Goroutines and channels

A goroutine is a lightweight thread managed by the Go runtime.

Channels is how you communicate between routines.

Introduction

In this chapter you will:

• Understand the difference between concurrency and parallelism
• Use Goroutines to run your functions
• Create and use channels to communicate between your Goroutines
• Apply Goroutines to an app that searches files for faster execution.

Concurrency, what’s the benefit

Concurrency is the task of running and managing the multiple computations at the same time. While parallelism is the task of running multiple computations simultaneously.

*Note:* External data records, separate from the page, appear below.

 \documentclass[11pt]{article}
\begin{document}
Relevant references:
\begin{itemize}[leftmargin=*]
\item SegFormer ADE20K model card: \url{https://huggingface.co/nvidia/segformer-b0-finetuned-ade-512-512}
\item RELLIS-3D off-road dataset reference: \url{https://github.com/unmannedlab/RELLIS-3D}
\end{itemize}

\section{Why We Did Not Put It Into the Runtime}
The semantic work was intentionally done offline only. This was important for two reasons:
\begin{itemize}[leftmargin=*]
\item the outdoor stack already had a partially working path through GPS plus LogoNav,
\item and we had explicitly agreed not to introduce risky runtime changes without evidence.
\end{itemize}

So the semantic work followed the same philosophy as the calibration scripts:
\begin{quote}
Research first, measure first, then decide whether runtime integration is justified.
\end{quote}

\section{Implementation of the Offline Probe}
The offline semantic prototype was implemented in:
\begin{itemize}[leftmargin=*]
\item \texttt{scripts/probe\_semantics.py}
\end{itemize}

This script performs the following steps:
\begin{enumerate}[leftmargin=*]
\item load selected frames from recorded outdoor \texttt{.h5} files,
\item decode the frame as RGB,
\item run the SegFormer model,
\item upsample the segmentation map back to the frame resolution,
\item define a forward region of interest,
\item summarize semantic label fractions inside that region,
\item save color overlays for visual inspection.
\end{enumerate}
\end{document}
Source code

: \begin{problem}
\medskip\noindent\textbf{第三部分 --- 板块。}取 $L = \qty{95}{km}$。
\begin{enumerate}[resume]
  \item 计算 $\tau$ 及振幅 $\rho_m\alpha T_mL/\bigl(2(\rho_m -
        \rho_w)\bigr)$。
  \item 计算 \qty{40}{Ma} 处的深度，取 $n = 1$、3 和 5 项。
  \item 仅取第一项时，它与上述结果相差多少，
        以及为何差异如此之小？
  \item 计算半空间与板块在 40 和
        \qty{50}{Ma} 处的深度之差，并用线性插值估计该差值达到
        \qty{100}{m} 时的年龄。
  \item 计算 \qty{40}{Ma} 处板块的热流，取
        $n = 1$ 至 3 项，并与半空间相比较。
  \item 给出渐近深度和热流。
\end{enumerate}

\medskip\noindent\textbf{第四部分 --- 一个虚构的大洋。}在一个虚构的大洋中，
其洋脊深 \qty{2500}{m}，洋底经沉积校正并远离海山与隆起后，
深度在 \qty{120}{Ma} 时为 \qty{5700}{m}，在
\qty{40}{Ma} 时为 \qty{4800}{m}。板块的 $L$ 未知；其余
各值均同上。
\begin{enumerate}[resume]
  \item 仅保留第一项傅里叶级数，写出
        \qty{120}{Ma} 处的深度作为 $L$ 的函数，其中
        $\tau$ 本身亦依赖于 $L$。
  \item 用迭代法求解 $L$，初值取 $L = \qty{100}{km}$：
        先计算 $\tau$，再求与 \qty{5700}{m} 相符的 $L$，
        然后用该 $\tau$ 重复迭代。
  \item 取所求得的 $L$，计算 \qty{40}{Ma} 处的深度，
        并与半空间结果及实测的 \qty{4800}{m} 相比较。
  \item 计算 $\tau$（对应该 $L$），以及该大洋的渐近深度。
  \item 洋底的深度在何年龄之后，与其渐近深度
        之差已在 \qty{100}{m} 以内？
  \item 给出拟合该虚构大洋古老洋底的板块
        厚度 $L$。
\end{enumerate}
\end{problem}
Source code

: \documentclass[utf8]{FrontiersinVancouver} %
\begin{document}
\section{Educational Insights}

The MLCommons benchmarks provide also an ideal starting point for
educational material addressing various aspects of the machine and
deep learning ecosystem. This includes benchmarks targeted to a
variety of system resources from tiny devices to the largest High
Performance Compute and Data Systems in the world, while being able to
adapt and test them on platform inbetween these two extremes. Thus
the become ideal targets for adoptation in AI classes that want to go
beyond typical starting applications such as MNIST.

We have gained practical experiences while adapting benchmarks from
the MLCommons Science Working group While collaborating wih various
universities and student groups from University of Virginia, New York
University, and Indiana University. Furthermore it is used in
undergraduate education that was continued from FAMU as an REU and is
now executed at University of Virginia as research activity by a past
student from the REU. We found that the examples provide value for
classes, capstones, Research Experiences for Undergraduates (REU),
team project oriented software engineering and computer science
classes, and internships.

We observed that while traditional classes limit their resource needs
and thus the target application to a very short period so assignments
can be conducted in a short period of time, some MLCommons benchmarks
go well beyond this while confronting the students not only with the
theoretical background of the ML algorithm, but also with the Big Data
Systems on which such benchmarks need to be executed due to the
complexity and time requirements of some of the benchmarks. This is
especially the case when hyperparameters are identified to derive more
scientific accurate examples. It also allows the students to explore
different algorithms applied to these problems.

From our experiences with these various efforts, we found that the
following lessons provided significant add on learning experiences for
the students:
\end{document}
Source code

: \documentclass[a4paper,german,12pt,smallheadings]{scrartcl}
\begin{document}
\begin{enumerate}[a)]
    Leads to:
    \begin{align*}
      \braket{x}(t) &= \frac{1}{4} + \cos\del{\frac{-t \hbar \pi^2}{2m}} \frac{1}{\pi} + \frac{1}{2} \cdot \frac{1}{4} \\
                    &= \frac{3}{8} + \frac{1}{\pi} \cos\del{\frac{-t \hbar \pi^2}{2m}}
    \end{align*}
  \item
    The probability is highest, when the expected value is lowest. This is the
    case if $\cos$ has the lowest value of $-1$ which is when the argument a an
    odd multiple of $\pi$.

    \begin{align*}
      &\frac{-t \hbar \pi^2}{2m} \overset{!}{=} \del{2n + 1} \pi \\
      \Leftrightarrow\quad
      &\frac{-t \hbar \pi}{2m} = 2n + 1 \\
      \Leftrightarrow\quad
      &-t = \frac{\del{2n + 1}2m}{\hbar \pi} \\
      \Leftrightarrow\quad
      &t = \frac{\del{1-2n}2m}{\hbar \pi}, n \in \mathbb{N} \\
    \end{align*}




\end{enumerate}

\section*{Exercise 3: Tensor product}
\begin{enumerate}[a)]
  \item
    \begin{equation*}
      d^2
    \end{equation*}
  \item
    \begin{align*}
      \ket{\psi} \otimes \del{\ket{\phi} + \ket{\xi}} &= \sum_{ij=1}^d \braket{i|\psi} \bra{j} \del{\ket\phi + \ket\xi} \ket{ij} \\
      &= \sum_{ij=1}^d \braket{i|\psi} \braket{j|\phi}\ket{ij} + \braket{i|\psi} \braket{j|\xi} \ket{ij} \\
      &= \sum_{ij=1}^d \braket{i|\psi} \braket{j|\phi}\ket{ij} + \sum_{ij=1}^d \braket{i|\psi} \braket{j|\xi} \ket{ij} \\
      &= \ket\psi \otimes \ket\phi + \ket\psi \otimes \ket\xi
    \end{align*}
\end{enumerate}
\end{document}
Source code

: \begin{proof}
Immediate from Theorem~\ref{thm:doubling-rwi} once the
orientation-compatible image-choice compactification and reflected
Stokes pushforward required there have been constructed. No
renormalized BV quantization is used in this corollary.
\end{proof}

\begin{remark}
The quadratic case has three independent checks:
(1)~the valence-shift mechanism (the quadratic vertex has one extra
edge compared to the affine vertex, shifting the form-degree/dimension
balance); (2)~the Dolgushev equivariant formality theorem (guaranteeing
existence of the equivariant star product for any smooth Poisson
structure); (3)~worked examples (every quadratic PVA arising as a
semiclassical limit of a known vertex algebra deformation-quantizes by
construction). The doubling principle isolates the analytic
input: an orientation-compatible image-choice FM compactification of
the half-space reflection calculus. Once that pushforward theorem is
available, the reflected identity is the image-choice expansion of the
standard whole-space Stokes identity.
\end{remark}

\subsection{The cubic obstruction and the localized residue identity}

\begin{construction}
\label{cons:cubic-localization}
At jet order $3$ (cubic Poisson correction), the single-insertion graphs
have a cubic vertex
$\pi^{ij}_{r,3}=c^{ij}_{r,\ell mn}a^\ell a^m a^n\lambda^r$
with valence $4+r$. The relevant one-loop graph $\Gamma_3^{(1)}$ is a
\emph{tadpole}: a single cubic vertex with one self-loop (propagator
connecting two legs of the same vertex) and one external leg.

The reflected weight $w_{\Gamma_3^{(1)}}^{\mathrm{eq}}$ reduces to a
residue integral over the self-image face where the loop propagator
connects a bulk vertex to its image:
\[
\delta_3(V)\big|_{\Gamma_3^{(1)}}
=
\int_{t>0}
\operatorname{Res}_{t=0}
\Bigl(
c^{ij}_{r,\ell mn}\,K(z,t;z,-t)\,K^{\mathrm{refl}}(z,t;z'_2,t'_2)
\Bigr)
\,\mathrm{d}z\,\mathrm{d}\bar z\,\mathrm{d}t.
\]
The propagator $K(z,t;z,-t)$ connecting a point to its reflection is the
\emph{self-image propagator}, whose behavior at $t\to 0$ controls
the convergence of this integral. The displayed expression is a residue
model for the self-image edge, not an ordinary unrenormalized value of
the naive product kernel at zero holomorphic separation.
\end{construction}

So what are some benefits:

• Faster processing. The benefit is getting tasks done faster. Imagine that you are searching a computer for files, or processing data, if it’s possible to work on these workloads in parallel, you end up getting the response back faster.
• Responsive apps Another benefit is getting more responsive apps. If you have an app with a UI, imagine it would be great if you can perform some background work without interrupting the responsiveness of the UI.

Goroutines

A goroutine is a lightweight thread managed by the Go runtime. What you do is to add the keyword go in front of a function. Here’s an example:

go myFunction()

Imagine the following code running, what would happen?

package main

import "fmt"

func myFunction() {
 for i := 0; i < 3; i++ {
  fmt.Println("my function: ", i)
 }
}
func anotherFunction() {
 for i := 4; i <7; i++ {
  fmt.Println("another function: ", i)
 }
}

func main() {
 go myFunction()
 anotherFunction()
}

It would only print the result from anotherFunction() as it takes a short while for the go routine to start up. You can have the go routine execute as well by adding a little delay, like so:

func main() {
 go myFunction()
 anotherFunction()
 time.Sleep(1 * time.Second)
}

The result is now the following:

another function:  4
another function:  5
another function:  6
my function:  0
my function:  1
my function:  2

The function with the go routine finishes last. Lets modify the code slightly and have the two functions use a delay, so we simulate workloads taking different time to finish:

func myFunction() {
 time.Sleep(1500 * time.Millisecond)
 for i := 0; i < 3; i++ {
  fmt.Println("my function: ", i)
 }
}
func anotherFunction() {
 time.Sleep(500 * time.Millisecond)
 for i := 4; i < 7; i++ {
  fmt.Println("another function: ", i)
 }
}

func main() {
 go myFunction()
 go anotherFunction()
 time.Sleep(2 * time.Second)
}

at this point, anotherFunction() finishes first as it has the shortest delay, which is to be expected. Here’s what the output looks like now:

another function:  4
another function:  5
another function:  6
my function:  0
my function:  1
my function:  2

Use case - a file search

Imagine you have case where you need to find a file on disk. If you write a function like so, it will search a directory and report back the result if the file is found:

func SearchFiles(dir string, lookFor string) string {
 log.Println("[SEARCHING] ", dir)
 files, err := ioutil.ReadDir(dir)
 if err != nil {
  log.Fatal(err)
 }

 for _, file := range files {
  log.Println(dir+file.Name(), file.IsDir())
  if file.Name() == lookFor {
   return "[FOUND] " + filepath.Join(dir, file.Name())
  }
 }
 return "[NOT FOUND] " + dir
}

Imagine you now run this code like so, to search many directories:

result := make([]string, 0)
append(result, SearchFile("./tmp", "myfile.txt"))
append(result, SearchFile("./tmp2", "myfile.txt"))
append(result, SearchFile("./tmp3", "myfile.txt"))
append(result, SearchFile("./tmp4", "myfile.txt"))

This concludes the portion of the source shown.